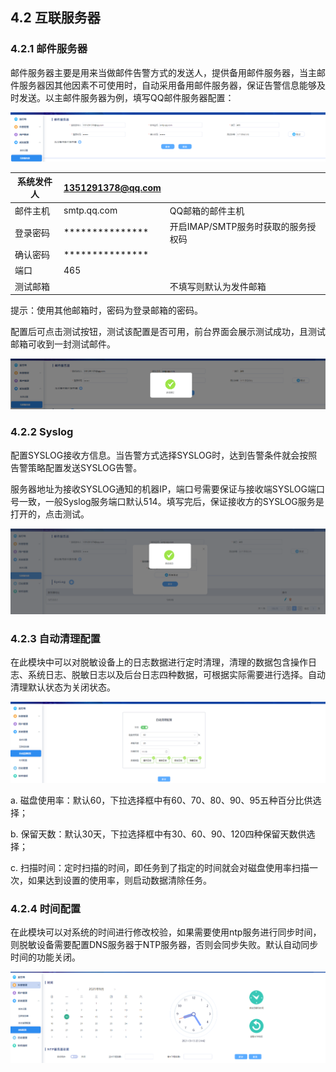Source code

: ## 4.2 互联服务器

### 4.2.1 邮件服务器

邮件服务器主要是用来当做邮件告警方式的发送人，提供备用邮件服务器，当主邮件服务器因其他因素不可使用时，自动采用备用邮件服务器，保证告警信息能够及时发送。以主邮件服务器为例，填写QQ邮件服务器配置：  

![](/images/operation/sysmanage/sysmanage/sysmanage_2.png)

| 系统发件人 | 1351291378@qq.com |                                     |
| ---------- | ----------------- | ----------------------------------- |
| 邮件主机   | smtp.qq.com       | QQ邮箱的邮件主机                    |
| 登录密码   | ***************   | 开启IMAP/SMTP服务时获取的服务授权码 |
| 确认密码   | ***************   |                                     |
| 端口       | 465               |                                     |
| 测试邮箱   |                   | 不填写则默认为发件邮箱              |

提示：使用其他邮箱时，密码为登录邮箱的密码。

配置后可点击测试按钮，测试该配置是否可用，前台界面会展示测试成功，且测试邮箱可收到一封测试邮件。

![](/images/operation/sysmanage/sysmanage/sysmanage_3.png)

### 4.2.2 Syslog

配置SYSLOG接收方信息。当告警方式选择SYSLOG时，达到告警条件就会按照告警策略配置发送SYSLOG告警。

服务器地址为接收SYSLOG通知的机器IP，端口号需要保证与接收端SYSLOG端口号一致，一般Syslog服务端口默认514。填写完后，保证接收方的SYSLOG服务是打开的，点击测试。

![](/images/operation/sysmanage/sysmanage/sysmanage_4.png)

### 4.2.3 自动清理配置

在此模块中可以对脱敏设备上的日志数据进行定时清理，清理的数据包含操作日志、系统日志、脱敏日志以及后台日志四种数据，可根据实际需要进行选择。自动清理默认状态为关闭状态。

![](/images/operation/sysmanage/sysmanage/sysmanage_5.png)

a. 磁盘使用率：默认60，下拉选择框中有60、70、80、90、95五种百分比供选择；

b. 保留天数：默认30天，下拉选择框中有30、60、90、120四种保留天数供选择；

c. 扫描时间：定时扫描的时间，即任务到了指定的时间就会对磁盘使用率扫描一次，如果达到设置的使用率，则启动数据清除任务。

### 4.2.4 时间配置

在此模块可以对系统的时间进行修改校验，如果需要使用ntp服务进行同步时间，则脱敏设备需要配置DNS服务器于NTP服务器，否则会同步失败。默认自动同步时间的功能关闭。

![](/images/operation/sysmanage/sysmanage/sysmanage_6.png)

******************************

Return all the data exactly, and keep the pictures out.

→ **Written solution**
Source code

: ## 4.2 互联服务器

### 4.2.1 邮件服务器

邮件服务器主要是用来当做邮件告警方式的发送人，提供备用邮件服务器，当主邮件服务器因其他因素不可使用时，自动采用备用邮件服务器，保证告警信息能够及时发送。以主邮件服务器为例，填写QQ邮件服务器配置：  

![](/images/operation/sysmanage/sysmanage/sysmanage_2.png)

| 系统发件人 | 1351291378@qq.com |                                     |
| ---------- | ----------------- | ----------------------------------- |
| 邮件主机   | smtp.qq.com       | QQ邮箱的邮件主机                    |
| 登录密码   | ***************   | 开启IMAP/SMTP服务时获取的服务授权码 |
| 确认密码   | ***************   |                                     |
| 端口       | 465               |                                     |
| 测试邮箱   |                   | 不填写则默认为发件邮箱              |

提示：使用其他邮箱时，密码为登录邮箱的密码。

配置后可点击测试按钮，测试该配置是否可用，前台界面会展示测试成功，且测试邮箱可收到一封测试邮件。

![](/images/operation/sysmanage/sysmanage/sysmanage_3.png)

### 4.2.2 Syslog

配置SYSLOG接收方信息。当告警方式选择SYSLOG时，达到告警条件就会按照告警策略配置发送SYSLOG告警。

服务器地址为接收SYSLOG通知的机器IP，端口号需要保证与接收端SYSLOG端口号一致，一般Syslog服务端口默认514。填写完后，保证接收方的SYSLOG服务是打开的，点击测试。

![](/images/operation/sysmanage/sysmanage/sysmanage_4.png)

### 4.2.3 自动清理配置

在此模块中可以对脱敏设备上的日志数据进行定时清理，清理的数据包含操作日志、系统日志、脱敏日志以及后台日志四种数据，可根据实际需要进行选择。自动清理默认状态为关闭状态。

![](/images/operation/sysmanage/sysmanage/sysmanage_5.png)

a. 磁盘使用率：默认60，下拉选择框中有60、70、80、90、95五种百分比供选择；

b. 保留天数：默认30天，下拉选择框中有30、60、90、120四种保留天数供选择；

c. 扫描时间：定时扫描的时间，即任务到了指定的时间就会对磁盘使用率扫描一次，如果达到设置的使用率，则启动数据清除任务。

### 4.2.4 时间配置

在此模块可以对系统的时间进行修改校验，如果需要使用ntp服务进行同步时间，则脱敏设备需要配置DNS服务器于NTP服务器，否则会同步失败。默认自动同步时间的功能关闭。

![](/images/operation/sysmanage/sysmanage/sysmanage_6.png)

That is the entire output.